___ Data in this exercise ___

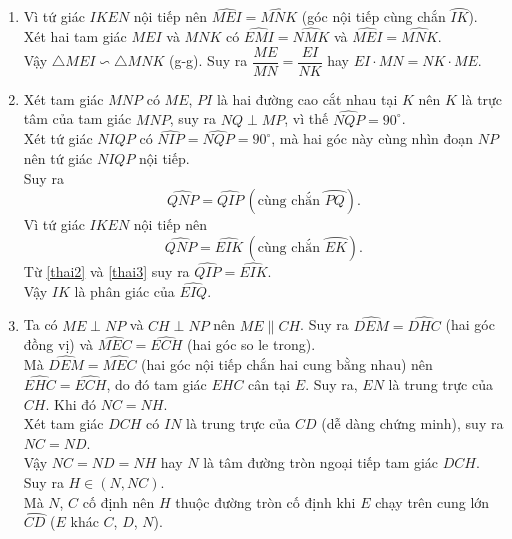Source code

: \begin{ex}
{\begin{enumerate}
   Vì $E \in (O)$ nên $\widehat{NEM}=90^\circ$ (góc nội tiếp chắn nửa đường tròn). Suy ra $\widehat{NEK}=90^\circ$.\\
   Xét tứ giác $IKEN$ có $\widehat{NIK} + \widehat{NEK} = 180^\circ$, mà hai góc này ở vị trí đối diện nhau, cho nên tứ giác $IKEN$ nội tiếp.
   \item Vì tứ giác $IKEN$ nội tiếp nên $\widehat{MEI}=\widehat{MNK}$ (góc nội tiếp cùng chắn $\wideparen{IK}$).\\
   Xét hai tam giác $MEI$ và $MNK$ có $\widehat{EMI}=\widehat{NMK}$ và $\widehat{MEI}=\widehat{MNK}$.\\
   Vậy $\triangle MEI \backsim \triangle MNK$ (g-g). Suy ra $\dfrac{ME}{MN} = \dfrac{EI}{NK}$ hay $EI \cdot MN = NK \cdot ME$.
   \item Xét tam giác $MNP$ có $ME$, $PI$ là hai đường cao cắt nhau tại $K$ nên $K$ là trực tâm của tam giác $MNP$, suy ra $NQ \perp MP$, vì thế $\widehat{NQP}=90^\circ$.\\
   Xét tứ giác $NIQP$ có $\widehat{NIP}=\widehat{NQP}=90^\circ$, mà hai góc này cùng nhìn đoạn $NP$ nên tứ giác $NIQP$ nội tiếp.\\
   Suy ra
   \begin{equation}
    \widehat{QNP}=\widehat{QIP} \, (\text{cùng chắn } \wideparen{PQ}). \label{thai2}
   \end{equation}
   Vì tứ giác $IKEN$ nội tiếp nên
   \begin{equation}
    \widehat{QNP}=\widehat{EIK} \, (\text{cùng chắn } \wideparen{EK}). \label{thai3}
   \end{equation}
   Từ \eqref{thai2} và \eqref{thai3} suy ra $\widehat{QIP}=\widehat{EIK}$.\\
   Vậy $IK$ là phân giác của $\widehat{EIQ}$.
   \item Ta có $ME \perp NP$ và $CH \perp NP$ nên $ME \parallel CH$. Suy ra $\widehat{DEM}=\widehat{DHC}$ (hai góc đồng vị) và $\widehat{MEC}=\widehat{ECH}$ (hai góc so le trong).\\
   Mà $\widehat{DEM}=\widehat{MEC}$ (hai góc nội tiếp chắn hai cung bằng nhau) nên $\widehat{EHC}=\widehat{ECH}$, do đó tam giác $EHC$ cân tại $E$. Suy ra, $EN$ là trung trực của $CH$. Khi đó $NC=NH$.\\
   Xét tam giác $DCH$ có $IN$ là trung trực của $CD$ (dễ dàng chứng minh), suy ra $NC=ND$.\\
   Vậy $NC=ND=NH$ hay $N$ là tâm đường tròn ngoại tiếp tam giác $DCH$.\\
   Suy ra $H \in (N,NC)$.\\
   Mà $N$, $C$ cố định nên $H$ thuộc đường tròn cố định khi $E$ chạy trên cung lớn $\wideparen{CD}$ ($E$ khác $C$, $D$, $N$).
  \end{enumerate}
  }
\end{ex}

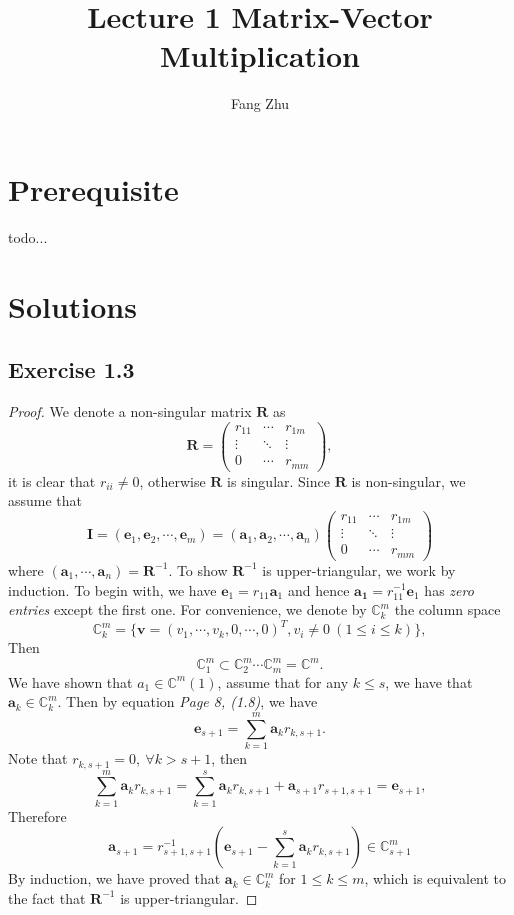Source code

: \documentclass{article}
\author{Fang Zhu}
\title{Lecture 1 Matrix-Vector Multiplication}
\renewcommand{\vec}[1]{\mathbf{#1}}
\begin{document}
	\maketitle

\section{Prerequisite}
todo...

\section{Solutions}
\subsection{Exercise 1.3}
    \begin{proof}
    We denote a non-singular matrix $\bm{R}$ as
    $$
    \bm{R} = \left(\begin{array}{ccc}
         r_{11} & \cdots & r_{1m}  \\
         \vdots & \ddots & \vdots \\
         0 & \cdots & r_{mm}
    \end{array}\right),
    $$
    it is clear that $r_{ii} \neq 0$, otherwise $\bm{R}$ is singular. Since $\bm{R}$ is non-singular, we assume that
    \[ \bm{I} = (\bm{e}_1, \bm{e}_2, \cdots, \bm{e}_{m}) = (\bm{a}_1, \bm{a}_2, \cdots, \bm{a}_n)\left(\begin{array}{ccc}
         r_{11} & \cdots & r_{1m}  \\
         \vdots & \ddots & \vdots \\
         0 & \cdots & r_{mm}
    \end{array}\right)
    \]
    where $(\bm{a}_1, \cdots, \bm{a}_n) = \bm{R}^{-1}$. To show $\bm{R}^{-1}$ is upper-triangular, we work by induction. To begin with, we have $\bm{e}_1 = r_{11} \bm{a}_1$ and hence $\bm{a_1} = r_{11}^{-1} \vec{e}_1$ has \textit{zero entries} except the first one. For convenience, we denote by $\mathbb{C}^{m}_{k}$ the column space
    \[ \mathbb{C}_{k}^{m} = \{ \bm{v} = (v_1, \cdots, v_{k}, 0,\cdots, 0)^{T}, v_{i} \neq 0 ~(1\leq i \leq k)\}, \]
    Then
    \[ \mathbb{C}^{m}_1 \subset \mathbb{C}^{m}_{2} \cdots \mathbb{C}^{m}_{m}  = \mathbb{C}^{m}. \]
    We have shown that $a_1 \in \mathbb{C}^{m}(1)$, assume that for any $k \leq s$, we have that $\mathbf{a}_k \in \mathbb{C}^{m}_{k}$. Then by equation \textit{Page 8, (1.8)}, we have
    \[\bm{e}_{s+1} = \sum_{k=1}^{m} \bm{a}_k r_{k,s+1}.\]
    Note that $r_{k,s+1} = 0, ~\forall k > s+1$, then
    \[ \sum_{k=1}^{m} \bm{a}_k r_{k, s+1} = \sum_{k = 1}^{s} \bm{a}_k r_{k, s+1} + \bm{a}_{s+1} r_{s+1, s+1} = \bm{e}_{s+1},\]
    Therefore
    \[ \bm{a}_{s+1} = r_{s+1,s+1}^{-1} (\vec{e}_{s+1} - \sum_{k=1}^{s} \bm{a}_{k} r_{k,s+1}) \in \mathbb{C}^{m}_{s+1}\]
    By induction, we have proved that $\bm{a}_{k} \in \mathbb{C}^{m}_{k}$ for $1 \leq k \leq m$, which is equivalent to the fact that $\bm{R}^{-1}$ is upper-triangular.
    \end{proof}
\end{document}
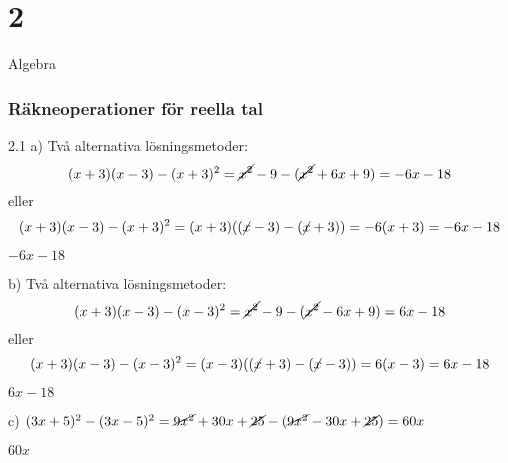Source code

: \chapter{2}{Algebra}
\subsection*{Räkneoperationer för reella tal}

\begin{task}{2.1 a)}
	Två alternativa lösningsmetoder:
	\[(x+3)(x-3)-(x+3)^2=\cancel{x^2}-9-(\cancel{x^2}+6x+9)=-6x-18\]
	eller
	\[(x+3)(x-3)-(x+3)^2=(x+3)((\cancel{x}-3)-(\cancel{x}+3))=-6(x+3)=-6x-18\]
	
	\ans $-6x-18$
\end{task}

\begin{task}{b)}
	Två alternativa lösningsmetoder:
	\[(x+3)(x-3)-(x-3)^2=\cancel{x^2}-9-(\cancel{x^2}-6x+9)=6x-18\]
	eller
	\[(x+3)(x-3)-(x-3)^2=(x-3)((\cancel{x}+3)-(\cancel{x}-3))=6(x-3)=6x-18\]
	
	\ans $6x-18$
\end{task}

\begin{task}{c)}
	$(3x+5)^2-(3x-5)^2=\cancel{9x^2}+30x+\cancel{25}-(\cancel{9x^2}-30x+\cancel{25})=60x$
	
	\ans $60x$
\end{task}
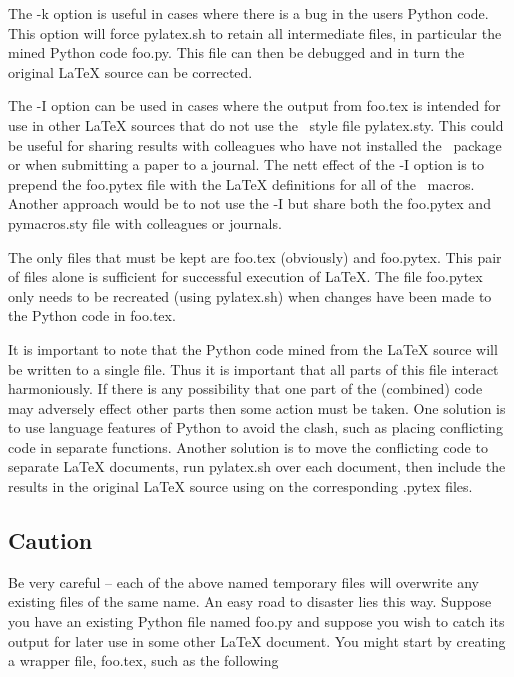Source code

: \documentclass[12pt]{article}
\begin{document}
The {\tts -k} option is useful in cases where there is a bug in the users Python
code. This option will force {\tts pylatex.sh} to retain all intermediate files,
in particular the mined Python code {\tts foo.py}. This file can then be debugged
and in turn the original LaTeX source can be corrected.

The {\tts -I} option can be used in cases where the output from {\tts foo.tex} is
intended for use in other LaTeX sources that do not use the \pyLaTeX\ style file
{\tts pylatex.sty}. This could be useful for sharing results with colleagues who
have not installed the \pyLaTeX\ package or when submitting a paper to a journal.
The nett effect of the {\tts -I} option is to prepend the {\tts foo.pytex} file
with the LaTeX definitions for all of the \pyLaTeX\ macros. Another approach would
be to not use the {\tts -I} but share both the {\tts foo.pytex} and {\tts
pymacros.sty} file with colleagues or journals.

The only files that must be kept are {\tts foo.tex} (obviously) and {\tts
foo.pytex}. This pair of files alone is sufficient for successful execution of
LaTeX. The file {\tts foo.pytex} only needs to be recreated (using {\tts
pylatex.sh}) when changes have been made to the Python code in {\tts foo.tex}.

It is important to note that the Python code mined from the LaTeX source will be
written to a single file. Thus it is important that all parts of this file
interact harmoniously. If there is any possibility that one part of the (combined)
code may adversely effect other parts then some action must be taken. One solution
is to use language features of Python to avoid the clash, such as placing
conflicting code in separate functions. Another solution is to move the
conflicting code to separate LaTeX documents, run {\tts pylatex.sh} over each
document, then include the results in the original LaTeX source using
{\tts\verb||} on the corresponding {\tts .pytex} files.

\subsection{Caution}

Be very careful -- each of the above named temporary files will overwrite any
existing files of the same name. An easy road to disaster lies this way. Suppose
you have an existing Python file named {\tts foo.py} and suppose you wish to catch
its output for later use in some other LaTeX document. You might start by creating
a wrapper file, {\tts foo.tex}, such as the following
\end{document}
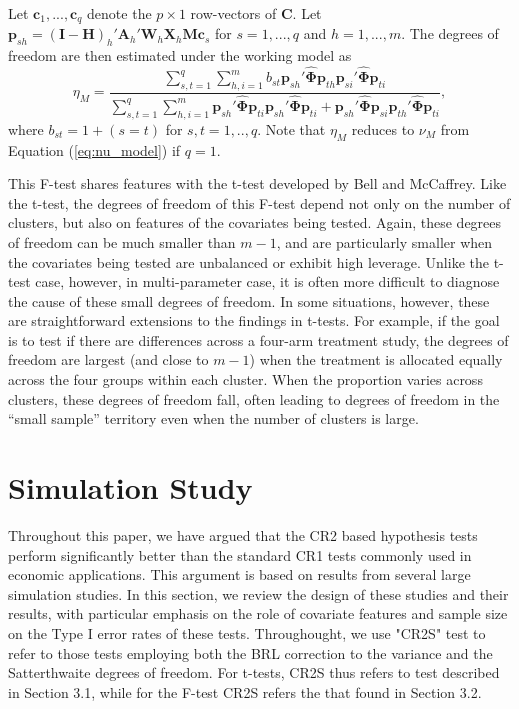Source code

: \documentclass[12pt]{article}\usepackage[]{graphicx}\usepackage[]{color}
\newcommand{\bm}{\mathbf}
\newcommand{\bs}{\boldsymbol}
\begin{document}
Let $\bm{c}_1,...,\bm{c}_q$ denote the $p \times 1$ row-vectors of $\bm{C}$. 
Let $\bm{p}_{sh} = \left(\bm{I} - \bm{H}\right)_h'\bm{A}_h'\bm{W}_h\bm{X}_h\bm{M}\bm{c}_s$ for $s = 1,...,q$ and $h = 1,...,m$. 
The degrees of freedom are then estimated under the working model as
\begin{equation}
\label{eq:eta_model}
\eta_M = \frac{\sum_{s,t=1}^q \sum_{h,i=1}^m b_{st} \bm{p}_{sh}'\hat{\bs\Phi}\bm{p}_{th} \bm{p}_{si}'\hat{\bs\Phi}\bm{p}_{ti}}{\sum_{s,t=1}^q \sum_{h,i=1}^m \bm{p}_{sh}'\hat{\bs\Phi}\bm{p}_{ti} \bm{p}_{sh}'\hat{\bs\Phi}\bm{p}_{ti} + \bm{p}_{sh}'\hat{\bs\Phi}\bm{p}_{si} \bm{p}_{th}'\hat{\bs\Phi}\bm{p}_{ti}},
\end{equation}
where $b_{st} = 1 + (s=t)$ for $s,t=1,..,q$.
Note that $\eta_M$ reduces to $\nu_M$ from Equation (\ref{eq:nu_model}) if $q = 1$.

This F-test shares features with the t-test developed by Bell and McCaffrey. Like the t-test, the degrees of freedom of this F-test depend not only on the number of clusters, but also on features of the covariates being tested. 
Again, these degrees of freedom can be much smaller than $m - 1$, and are particularly smaller when the covariates being tested are unbalanced or exhibit high leverage. 
Unlike the t-test case, however, in multi-parameter case, it is often more difficult to diagnose the cause of these small degrees of freedom. 
In some situations, however, these are straightforward extensions to the findings in t-tests. 
For example, if the goal is to test if there are differences across a four-arm treatment study, the degrees of freedom are largest (and close to $m - 1$) when the treatment is allocated equally across the four groups within each cluster. 
When the proportion varies across clusters, these degrees of freedom fall, often leading to degrees of freedom in the ``small sample'' territory even when the number of clusters is large. 

\section{Simulation Study}
\label{sec:simulation}

Throughout this paper, we have argued that the CR2 based hypothesis tests perform significantly better than the standard CR1 tests commonly used in economic applications. 
This argument is based on results from several large simulation studies. 
In this section, we review the design of these studies and their results, with particular emphasis on the role of covariate features and sample size on the Type I error rates of these tests.
Throughought, we use "CR2S" test to refer to those tests employing both the BRL correction to the variance and the Satterthwaite degrees of freedom. 
For t-tests, CR2S thus refers to test described in Section 3.1, while for the F-test CR2S refers the that found in Section 3.2. 
\end{document}
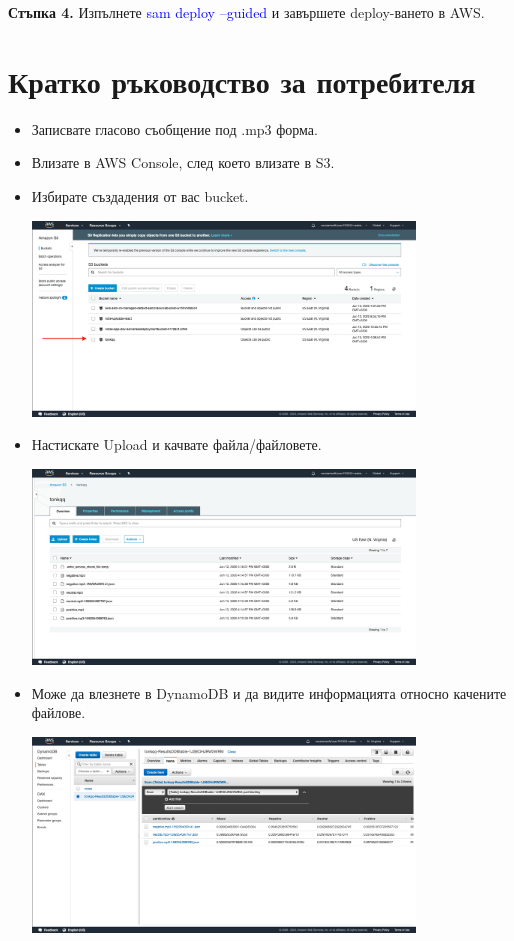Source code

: \documentclass[12pt]{article}
\begin{document}
\noindent\textbf{Стъпка 4.} Изпълнете \textcolor{blue}{sam deploy --guided} и завършете deploy-ването в AWS.

\medskip

\section{Кратко ръководство за потребителя}

\begin{itemize}

\item Записвате гласово съобщение под .mp3 форма.

\item Влизате в AWS Console, след което влизате в S3.

\item Избирате създадения от вас bucket.

  \includegraphics[width=0.8\textwidth]{choose_s3_bucket.png}

\item Настискате Upload и качвате файла/файловете.

 \includegraphics[width=0.8\textwidth]{upload_files.png}

\item Може да влезнете в DynamoDB и да видите информацията относно качените файлове.

 \includegraphics[width=0.8\textwidth]{check_dynamodb.png}


\end{itemize}
\end{document}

___

■ **Task item**
Print again, exactly, the lines of the records above from the first line through the line with "Vậy $\triangle MEI". No pictures.

■ **Exercise result**
Source code

: \begin{ex}
{\begin{enumerate}
   Vì $E \in (O)$ nên $\widehat{NEM}=90^\circ$ (góc nội tiếp chắn nửa đường tròn). Suy ra $\widehat{NEK}=90^\circ$.\\
   Xét tứ giác $IKEN$ có $\widehat{NIK} + \widehat{NEK} = 180^\circ$, mà hai góc này ở vị trí đối diện nhau, cho nên tứ giác $IKEN$ nội tiếp.
   \item Vì tứ giác $IKEN$ nội tiếp nên $\widehat{MEI}=\widehat{MNK}$ (góc nội tiếp cùng chắn $\wideparen{IK}$).\\
   Xét hai tam giác $MEI$ và $MNK$ có $\widehat{EMI}=\widehat{NMK}$ và $\widehat{MEI}=\widehat{MNK}$.\\
   Vậy $\triangle MEI \backsim \triangle MNK$ (g-g). Suy ra $\dfrac{ME}{MN} = \dfrac{EI}{NK}$ hay $EI \cdot MN = NK \cdot ME$.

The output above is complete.